Work instructions: Scan the data. Collect each line that contains the word "xinwenlianbo".

(Plain-text document sources)

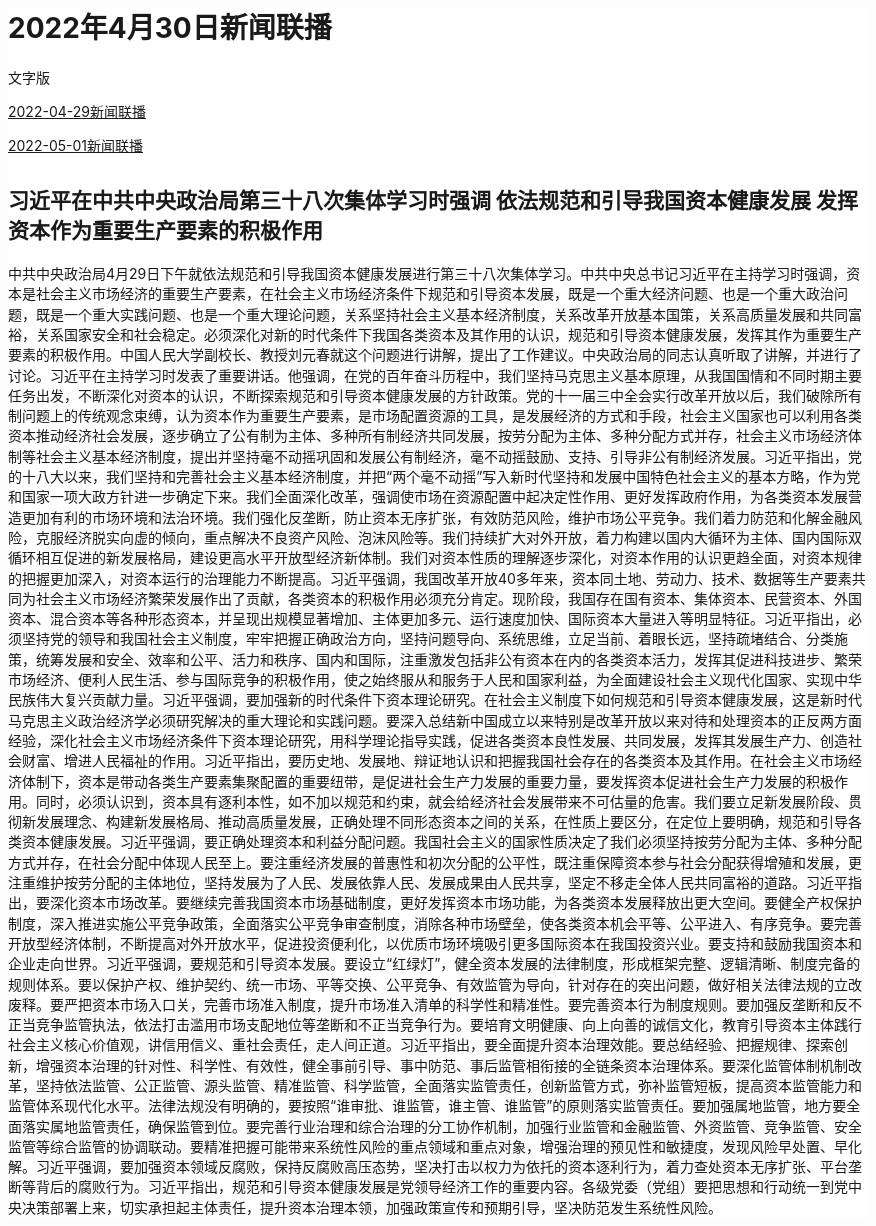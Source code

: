 







# 2022年4月30日新闻联播
 文字版








[2022-04-29新闻联播](/xinwenlianbo/20220429)


[2022-05-01新闻联播](/xinwenlianbo/20220501)





## 习近平在中共中央政治局第三十八次集体学习时强调 依法规范和引导我国资本健康发展 发挥资本作为重要生产要素的积极作用


中共中央政治局4月29日下午就依法规范和引导我国资本健康发展进行第三十八次集体学习。中共中央总书记习近平在主持学习时强调，资本是社会主义市场经济的重要生产要素，在社会主义市场经济条件下规范和引导资本发展，既是一个重大经济问题、也是一个重大政治问题，既是一个重大实践问题、也是一个重大理论问题，关系坚持社会主义基本经济制度，关系改革开放基本国策，关系高质量发展和共同富裕，关系国家安全和社会稳定。必须深化对新的时代条件下我国各类资本及其作用的认识，规范和引导资本健康发展，发挥其作为重要生产要素的积极作用。中国人民大学副校长、教授刘元春就这个问题进行讲解，提出了工作建议。中央政治局的同志认真听取了讲解，并进行了讨论。习近平在主持学习时发表了重要讲话。他强调，在党的百年奋斗历程中，我们坚持马克思主义基本原理，从我国国情和不同时期主要任务出发，不断深化对资本的认识，不断探索规范和引导资本健康发展的方针政策。党的十一届三中全会实行改革开放以后，我们破除所有制问题上的传统观念束缚，认为资本作为重要生产要素，是市场配置资源的工具，是发展经济的方式和手段，社会主义国家也可以利用各类资本推动经济社会发展，逐步确立了公有制为主体、多种所有制经济共同发展，按劳分配为主体、多种分配方式并存，社会主义市场经济体制等社会主义基本经济制度，提出并坚持毫不动摇巩固和发展公有制经济，毫不动摇鼓励、支持、引导非公有制经济发展。习近平指出，党的十八大以来，我们坚持和完善社会主义基本经济制度，并把“两个毫不动摇”写入新时代坚持和发展中国特色社会主义的基本方略，作为党和国家一项大政方针进一步确定下来。我们全面深化改革，强调使市场在资源配置中起决定性作用、更好发挥政府作用，为各类资本发展营造更加有利的市场环境和法治环境。我们强化反垄断，防止资本无序扩张，有效防范风险，维护市场公平竞争。我们着力防范和化解金融风险，克服经济脱实向虚的倾向，重点解决不良资产风险、泡沫风险等。我们持续扩大对外开放，着力构建以国内大循环为主体、国内国际双循环相互促进的新发展格局，建设更高水平开放型经济新体制。我们对资本性质的理解逐步深化，对资本作用的认识更趋全面，对资本规律的把握更加深入，对资本运行的治理能力不断提高。习近平强调，我国改革开放40多年来，资本同土地、劳动力、技术、数据等生产要素共同为社会主义市场经济繁荣发展作出了贡献，各类资本的积极作用必须充分肯定。现阶段，我国存在国有资本、集体资本、民营资本、外国资本、混合资本等各种形态资本，并呈现出规模显著增加、主体更加多元、运行速度加快、国际资本大量进入等明显特征。习近平指出，必须坚持党的领导和我国社会主义制度，牢牢把握正确政治方向，坚持问题导向、系统思维，立足当前、着眼长远，坚持疏堵结合、分类施策，统筹发展和安全、效率和公平、活力和秩序、国内和国际，注重激发包括非公有资本在内的各类资本活力，发挥其促进科技进步、繁荣市场经济、便利人民生活、参与国际竞争的积极作用，使之始终服从和服务于人民和国家利益，为全面建设社会主义现代化国家、实现中华民族伟大复兴贡献力量。习近平强调，要加强新的时代条件下资本理论研究。在社会主义制度下如何规范和引导资本健康发展，这是新时代马克思主义政治经济学必须研究解决的重大理论和实践问题。要深入总结新中国成立以来特别是改革开放以来对待和处理资本的正反两方面经验，深化社会主义市场经济条件下资本理论研究，用科学理论指导实践，促进各类资本良性发展、共同发展，发挥其发展生产力、创造社会财富、增进人民福祉的作用。习近平指出，要历史地、发展地、辩证地认识和把握我国社会存在的各类资本及其作用。在社会主义市场经济体制下，资本是带动各类生产要素集聚配置的重要纽带，是促进社会生产力发展的重要力量，要发挥资本促进社会生产力发展的积极作用。同时，必须认识到，资本具有逐利本性，如不加以规范和约束，就会给经济社会发展带来不可估量的危害。我们要立足新发展阶段、贯彻新发展理念、构建新发展格局、推动高质量发展，正确处理不同形态资本之间的关系，在性质上要区分，在定位上要明确，规范和引导各类资本健康发展。习近平强调，要正确处理资本和利益分配问题。我国社会主义的国家性质决定了我们必须坚持按劳分配为主体、多种分配方式并存，在社会分配中体现人民至上。要注重经济发展的普惠性和初次分配的公平性，既注重保障资本参与社会分配获得增殖和发展，更注重维护按劳分配的主体地位，坚持发展为了人民、发展依靠人民、发展成果由人民共享，坚定不移走全体人民共同富裕的道路。习近平指出，要深化资本市场改革。要继续完善我国资本市场基础制度，更好发挥资本市场功能，为各类资本发展释放出更大空间。要健全产权保护制度，深入推进实施公平竞争政策，全面落实公平竞争审查制度，消除各种市场壁垒，使各类资本机会平等、公平进入、有序竞争。要完善开放型经济体制，不断提高对外开放水平，促进投资便利化，以优质市场环境吸引更多国际资本在我国投资兴业。要支持和鼓励我国资本和企业走向世界。习近平强调，要规范和引导资本发展。要设立“红绿灯”，健全资本发展的法律制度，形成框架完整、逻辑清晰、制度完备的规则体系。要以保护产权、维护契约、统一市场、平等交换、公平竞争、有效监管为导向，针对存在的突出问题，做好相关法律法规的立改废释。要严把资本市场入口关，完善市场准入制度，提升市场准入清单的科学性和精准性。要完善资本行为制度规则。要加强反垄断和反不正当竞争监管执法，依法打击滥用市场支配地位等垄断和不正当竞争行为。要培育文明健康、向上向善的诚信文化，教育引导资本主体践行社会主义核心价值观，讲信用信义、重社会责任，走人间正道。习近平指出，要全面提升资本治理效能。要总结经验、把握规律、探索创新，增强资本治理的针对性、科学性、有效性，健全事前引导、事中防范、事后监管相衔接的全链条资本治理体系。要深化监管体制机制改革，坚持依法监管、公正监管、源头监管、精准监管、科学监管，全面落实监管责任，创新监管方式，弥补监管短板，提高资本监管能力和监管体系现代化水平。法律法规没有明确的，要按照“谁审批、谁监管，谁主管、谁监管”的原则落实监管责任。要加强属地监管，地方要全面落实属地监管责任，确保监管到位。要完善行业治理和综合治理的分工协作机制，加强行业监管和金融监管、外资监管、竞争监管、安全监管等综合监管的协调联动。要精准把握可能带来系统性风险的重点领域和重点对象，增强治理的预见性和敏捷度，发现风险早处置、早化解。习近平强调，要加强资本领域反腐败，保持反腐败高压态势，坚决打击以权力为依托的资本逐利行为，着力查处资本无序扩张、平台垄断等背后的腐败行为。习近平指出，规范和引导资本健康发展是党领导经济工作的重要内容。各级党委（党组）要把思想和行动统一到党中央决策部署上来，切实承担起主体责任，提升资本治理本领，加强政策宣传和预期引导，坚决防范发生系统性风险。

Exercise output:
[2022-04-29新闻联播](/xinwenlianbo/20220429)
[2022-05-01新闻联播](/xinwenlianbo/20220501)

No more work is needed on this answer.